Despair over the absence of the father fuels an enormous number of American films, including Shotgun Stories, which blames Dad for the war of brother against brother. In Italian movies, boys fight right under Dad’s nose, and what can he do? The country is lousy with brothers fighting brothers! In My Brother Is an Only Child, which is set in the sixties and seventies, the older sibling becomes a Communist, the younger a Fascist, and the two of them brawl all through the film. The script is co-written by director Daniele Luchetti and Sandro Petraglia and Stefano Rulli, who wrote the six-hour epic The Best of Youth—which also focused on two brothers and their divergent political paths. In my review of that film I wrote, “No, it’s not what you’re thinking: brother against brother, one a Fascist and the other a Communist hippie. It’s nothing so clichéd or allegorical or extreme in the manner of Bertolucci’s 1900.” Luchetti , Petraglia, and Rulli, must have missed that review—they turned around and made a beeline for the clichés.
Or maybe they set out to pull the rug out from under potential critics. What makes My Brother Is an Only Child so alive and entertaining is how it dramatizes the endless tug-of-war between political conviction and personal experience—the way the lines twist and blur and finally implode. Accio (Vittorio Emanuele Propizio at 13, Elio Germano postpuberty) begins by striving to be a priest but is annoyed that pleasuring oneself is a sin that requires absolution. He does not want to be absolved. He wants girls. But it’s his heartthrob older brother, Manrico (Riccardo Scamarcio), who’s the babe- magnet as well as the favorite of Mom and the charismatic Communist proselytizer. So jealous Accio starts hanging out with an avuncular Fascist merchant, Mario (Luca Zingaretti), and poring over Mussolini picture books. He announces, “I want to redeem the lost honor of the revolution.” Fascists aren’t too popular in this factory town, though, and Accio is routinely disparaged by his mom, dad, and sister Violetta (Alba Rohrwacher) … until his sister’s boyfriend jilts her and she asks him for a favor. “A Fascist in the family is always handy,” says Accio.
It isn’t long before Accio’s fellow Fascists get a little too unruly and the Communists start shooting at the factory owners and it’s time for our protagonist to say a plague on both your houses. The best scene is a black-comic masterpiece: Manrico and a Communist conductor “de-fascistize” Beethoven’s “Ode to Joy” by replacing the Almighty with Mao, Marx, Lenin, and Stalin. As the left-wing audience drinks it in, the Fascists begin to gather in the back like the birds on the monkey bars in Hitchcock’s The Birds. “Leave Beethoven alone or we’ll bust your ass!” they snarl.

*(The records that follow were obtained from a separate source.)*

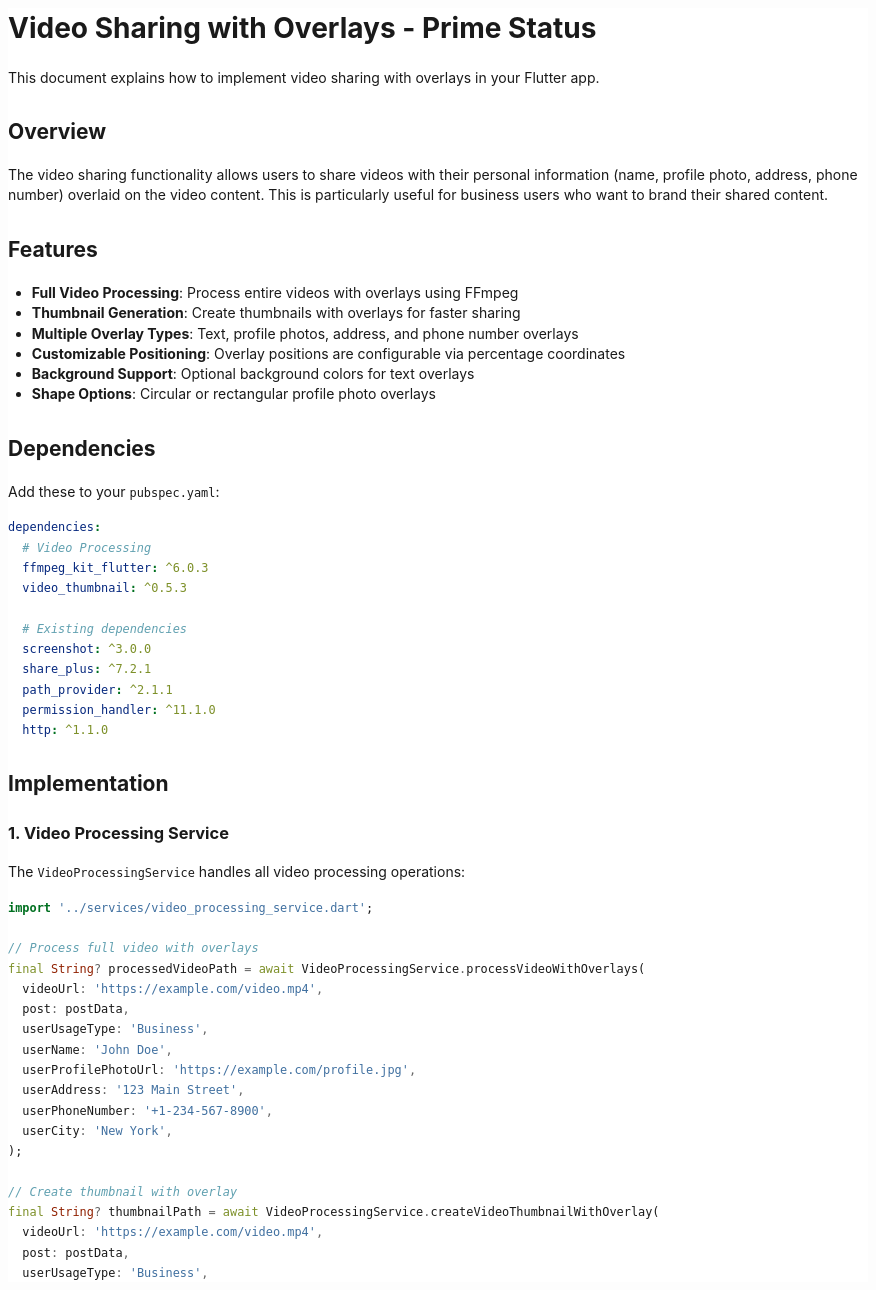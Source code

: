 # Video Sharing with Overlays - Prime Status

This document explains how to implement video sharing with overlays in your Flutter app.

## Overview

The video sharing functionality allows users to share videos with their personal information (name, profile photo, address, phone number) overlaid on the video content. This is particularly useful for business users who want to brand their shared content.

## Features

- **Full Video Processing**: Process entire videos with overlays using FFmpeg
- **Thumbnail Generation**: Create thumbnails with overlays for faster sharing
- **Multiple Overlay Types**: Text, profile photos, address, and phone number overlays
- **Customizable Positioning**: Overlay positions are configurable via percentage coordinates
- **Background Support**: Optional background colors for text overlays
- **Shape Options**: Circular or rectangular profile photo overlays

## Dependencies

Add these to your `pubspec.yaml`:

```yaml
dependencies:
  # Video Processing
  ffmpeg_kit_flutter: ^6.0.3
  video_thumbnail: ^0.5.3
  
  # Existing dependencies
  screenshot: ^3.0.0
  share_plus: ^7.2.1
  path_provider: ^2.1.1
  permission_handler: ^11.1.0
  http: ^1.1.0
```

## Implementation

### 1. Video Processing Service

The `VideoProcessingService` handles all video processing operations:

```dart
import '../services/video_processing_service.dart';

// Process full video with overlays
final String? processedVideoPath = await VideoProcessingService.processVideoWithOverlays(
  videoUrl: 'https://example.com/video.mp4',
  post: postData,
  userUsageType: 'Business',
  userName: 'John Doe',
  userProfilePhotoUrl: 'https://example.com/profile.jpg',
  userAddress: '123 Main Street',
  userPhoneNumber: '+1-234-567-8900',
  userCity: 'New York',
);

// Create thumbnail with overlay
final String? thumbnailPath = await VideoProcessingService.createVideoThumbnailWithOverlay(
  videoUrl: 'https://example.com/video.mp4',
  post: postData,
  userUsageType: 'Business',
```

Publicity for My Brother Is an Only Child likens the film to early works of Bertolucci and Marco Bellocchio—which is mystifying, since those movies were made in the middle of the cultural mêlée. This one maintains an ironic distance. I like my Italian political film messier and more abrasive—and less slighting to the actual politics. But its mischievous skepticism—doubtless the result of watching good people suffer at the hands of mindless ideologues—is a kick.

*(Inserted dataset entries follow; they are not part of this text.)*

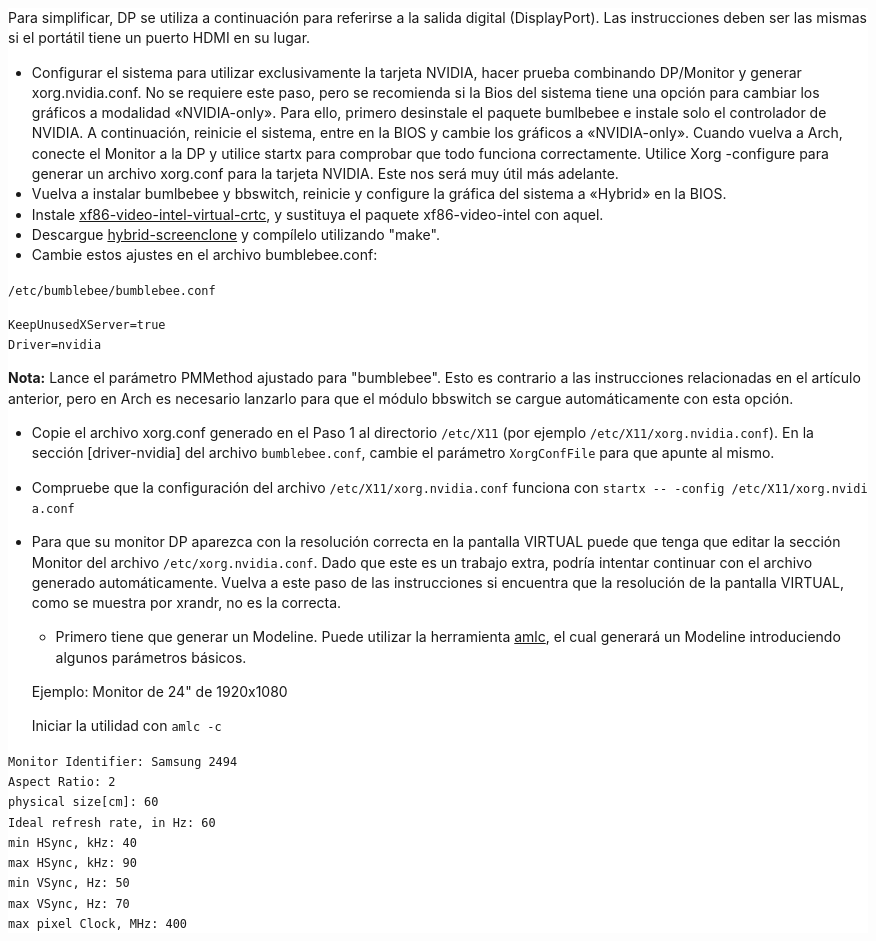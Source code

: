 Para simplificar, DP se utiliza a continuación para referirse a la salida digital (DisplayPort). Las instrucciones deben ser las mismas si el portátil tiene un puerto HDMI en su lugar.

*   Configurar el sistema para utilizar exclusivamente la tarjeta NVIDIA, hacer prueba combinando DP/Monitor y generar xorg.nvidia.conf. No se requiere este paso, pero se recomienda si la Bios del sistema tiene una opción para cambiar los gráficos a modalidad «NVIDIA-only». Para ello, primero desinstale el paquete bumlbebee e instale solo el controlador de NVIDIA. A continuación, reinicie el sistema, entre en la BIOS y cambie los gráficos a «NVIDIA-only». Cuando vuelva a Arch, conecte el Monitor a la DP y utilice startx para comprobar que todo funciona correctamente. Utilice Xorg -configure para generar un archivo xorg.conf para la tarjeta NVIDIA. Este nos será muy útil más adelante.
*   Vuelva a instalar bumlbebee y bbswitch, reinicie y configure la gráfica del sistema a «Hybrid» en la BIOS.
*   Instale [xf86-video-intel-virtual-crtc](https://aur.archlinux.org/packages/xf86-video-intel-virtual-crtc/), y sustituya el paquete xf86-video-intel con aquel.
*   Descargue [hybrid-screenclone](https://github.com/liskin/hybrid-screenclone) y compílelo utilizando "make".
*   Cambie estos ajustes en el archivo bumblebee.conf:

 `/etc/bumblebee/bumblebee.conf` 

```
KeepUnusedXServer=true
Driver=nvidia
```

**Nota:** Lance el parámetro PMMethod ajustado para "bumblebee". Esto es contrario a las instrucciones relacionadas en el artículo anterior, pero en Arch es necesario lanzarlo para que el módulo bbswitch se cargue automáticamente con esta opción.

*   Copie el archivo xorg.conf generado en el Paso 1 al directorio `/etc/X11` (por ejemplo `/etc/X11/xorg.nvidia.conf`). En la sección [driver-nvidia] del archivo `bumblebee.conf`, cambie el parámetro `XorgConfFile` para que apunte al mismo.
*   Compruebe que la configuración del archivo `/etc/X11/xorg.nvidia.conf` funciona con `startx -- -config /etc/X11/xorg.nvidia.conf`
*   Para que su monitor DP aparezca con la resolución correcta en la pantalla VIRTUAL puede que tenga que editar la sección Monitor del archivo `/etc/xorg.nvidia.conf`. Dado que este es un trabajo extra, podría intentar continuar con el archivo generado automáticamente. Vuelva a este paso de las instrucciones si encuentra que la resolución de la pantalla VIRTUAL, como se muestra por xrandr, no es la correcta.
    *   Primero tiene que generar un Modeline. Puede utilizar la herramienta [amlc](http://amlc.berlios.de/), el cual generará un Modeline introduciendo algunos parámetros básicos.

	Ejemplo: Monitor de 24" de 1920x1080

	Iniciar la utilidad con `amlc -c`

```
Monitor Identifier: Samsung 2494
Aspect Ratio: 2
physical size[cm]: 60
Ideal refresh rate, in Hz: 60
min HSync, kHz: 40
max HSync, kHz: 90
min VSync, Hz: 50
max VSync, Hz: 70
max pixel Clock, MHz: 400
```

I wouldn’t believe that Run, Fat Boy, Run was co-written by Simon Pegg (of Shaun of the Dead and Hot Fuzz) if he weren’t up there on the screen in teeny briefs and with his gut stuck out, trying to endear himself to the American audience in material maybe a notch above Rob Schneider’s. The director, David Schwimmer, underlines the jokes and adds exclamation points, but a softer touch probably wouldn’t have helped. As Pegg’s rival in love, Hank Azaria does an amusing George Clooney send-up (he’s too handsome for the room) that has the paradoxical effect of invoking Clooney’s elegance and making the movie seem even flabbier.